So, "Are Design Patterns Missing Language Features"? - yiedyie
http://programmers.stackexchange.com/questions/165568/so-are-design-patterns-missing-language-features

======
dragonwriter
If, in any given language, you need to write out a prose recipe or code
template for how a design pattern is _implemented_ in that language, then
that's an indication of a limitation in the expressive power of the language.
If you can implement the pattern generally (not just a specific, limited form
of it) in a library/package etc. and just _use_ the implementation from
consumer code, then you aren't running into a language limitation.

This doesn't mean that the _pattern_ itself, even in that case, is a missing
language feature: while in some cases things that can be patterns in one
language may be basic independent language features in another -- e.g.,
"classes" or might be recipe-driven "design patterns" in C but basic language
features in Java -- they are just as much not a sign of a language
expressiveness limit if you can implement them as library code in a general
form, even when they aren't basic language features (e.g., "classes" in
JavaScript.)

And, even when language _can_ express them in library code, that there is a
value to doing so may not be clear until the patterns have been catalogged.

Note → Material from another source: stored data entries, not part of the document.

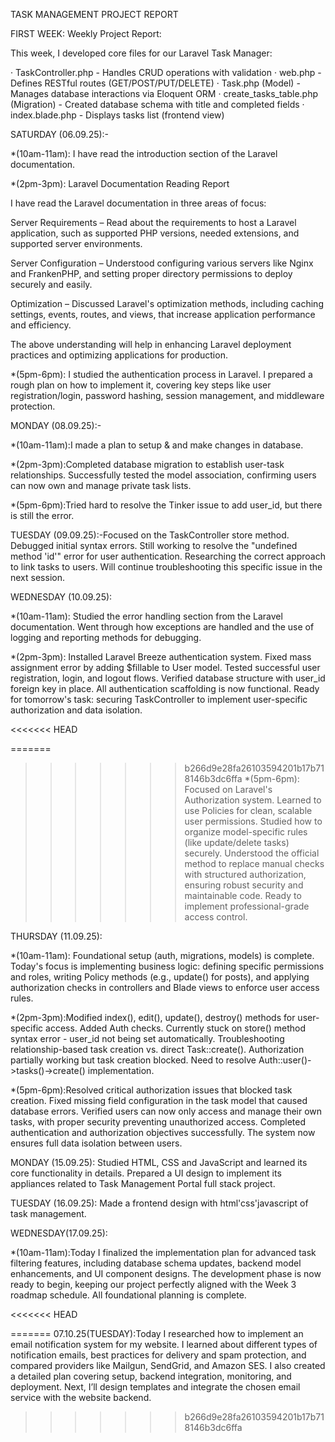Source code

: 

 TASK MANAGEMENT PROJECT REPORT


FIRST WEEK: Weekly Project Report:

This week, I developed core files for our Laravel Task Manager:

· TaskController.php - Handles CRUD operations with validation · web.php - Defines RESTful routes (GET/POST/PUT/DELETE) · Task.php (Model) - Manages database interactions via Eloquent ORM · create_tasks_table.php (Migration) - Created database schema with title and completed fields · index.blade.php - Displays tasks list (frontend view)

SATURDAY (06.09.25):-

*(10am-11am): I have read the introduction section of the Laravel documentation.

*(2pm-3pm): Laravel Documentation Reading Report

I have read the Laravel documentation in three areas of focus:

Server Requirements – Read about the requirements to host a Laravel application, such as supported PHP versions, needed extensions, and supported server environments.

Server Configuration – Understood configuring various servers like Nginx and FrankenPHP, and setting proper directory permissions to deploy securely and easily.

Optimization – Discussed Laravel's optimization methods, including caching settings, events, routes, and views, that increase application performance and efficiency.

The above understanding will help in enhancing Laravel deployment practices and optimizing applications for production.

*(5pm-6pm): I studied the authentication process in Laravel. I prepared a rough plan on how to implement it, covering key steps like user registration/login, password hashing, session management, and middleware protection.

MONDAY (08.09.25):- 

*(10am-11am):I made a plan to setup & and make changes in database.

*(2pm-3pm):Completed database migration to establish user-task relationships. Successfully tested the model association, confirming users can now own and manage private task lists.

*(5pm-6pm):Tried hard to resolve the Tinker issue to add user_id, but there is still the error.


TUESDAY (09.09.25):-Focused on the TaskController store method. Debugged initial syntax errors. Still working to resolve the "undefined method 'id'" error for user authentication. Researching the correct approach to link tasks to users. Will continue troubleshooting this specific issue in the next session.

WEDNESDAY (10.09.25):

*(10am-11am): Studied the error handling section from the Laravel documentation. Went through how exceptions are handled and the use of logging and reporting methods for debugging.


*(2pm-3pm):
Installed Laravel Breeze authentication system. Fixed mass assignment error by adding $fillable to User model. Tested successful user registration, login, and logout flows. Verified database structure with user_id foreign key in place. All authentication scaffolding is now functional. Ready for tomorrow's task: securing TaskController to implement user-specific authorization and data isolation.

<<<<<<< HEAD

=======
>>>>>>> b266d9e28fa26103594201b17b718146b3dc6ffa
*(5pm-6pm):
Focused on Laravel's Authorization system. Learned to use Policies for clean, scalable user permissions. Studied how to organize model-specific rules (like update/delete tasks) securely. Understood the official method to replace manual checks with structured authorization, ensuring robust security and maintainable code. Ready to implement professional-grade access control.

THURSDAY (11.09.25):

*(10am-11am):
Foundational setup (auth, migrations, models) is complete. Today's focus is implementing business logic: defining specific permissions and roles, writing Policy methods (e.g., update() for posts), and applying authorization checks in controllers and Blade views to enforce user access rules.

*(2pm-3pm):Modified index(), edit(), update(), destroy() methods for user-specific access. Added Auth checks. Currently stuck on store() method syntax error - user_id not being set automatically. Troubleshooting relationship-based task creation vs. direct Task::create(). Authorization partially working but task creation blocked. Need to resolve Auth::user()->tasks()->create() implementation.

*(5pm-6pm):Resolved critical authorization issues that blocked task creation. Fixed missing field configuration in the task model that caused database errors. Verified users can now only access and manage their own tasks, with proper security preventing unauthorized access. Completed authentication and authorization objectives successfully. The system now ensures full data isolation between users.

MONDAY (15.09.25): Studied HTML, CSS and JavaScript and learned its core functionality in details. Prepared a UI design to implement its appliances related to Task Management Portal full stack project.

TUESDAY (16.09.25): Made a frontend design with html'css'javascript of task management.

WEDNESDAY(17.09.25): 

*(10am-11am):Today I finalized the implementation plan for advanced task filtering features, including database schema updates, backend model enhancements, and UI component designs. The development phase is now ready to begin, keeping our project perfectly aligned with the Week 3 roadmap schedule. All foundational planning is complete.

<<<<<<< HEAD

=======
07.10.25(TUESDAY):Today I researched how to implement an email notification system for my website. I learned about different types of notification emails, best practices for delivery and spam protection, and compared providers like Mailgun, SendGrid, and Amazon SES. I also created a detailed plan covering setup, backend integration, monitoring, and deployment. Next, I’ll design templates and integrate the chosen email service with the website backend.
>>>>>>> b266d9e28fa26103594201b17b718146b3dc6ffa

The basic upshot isn't that design patterns are missing language features so
much as that the design patterns you need a cookbook rather than a library for
are a function of language features (you still -- whether in cookbook or
recipe form -- benefit from understanding the pattern, motivating uses,
considerations that apply to using the pattern, etc.; the difference in
whether you are going to need to code the specific use yourself or be able to
grab library code and call it with appropriate arguments when you need to use
it.)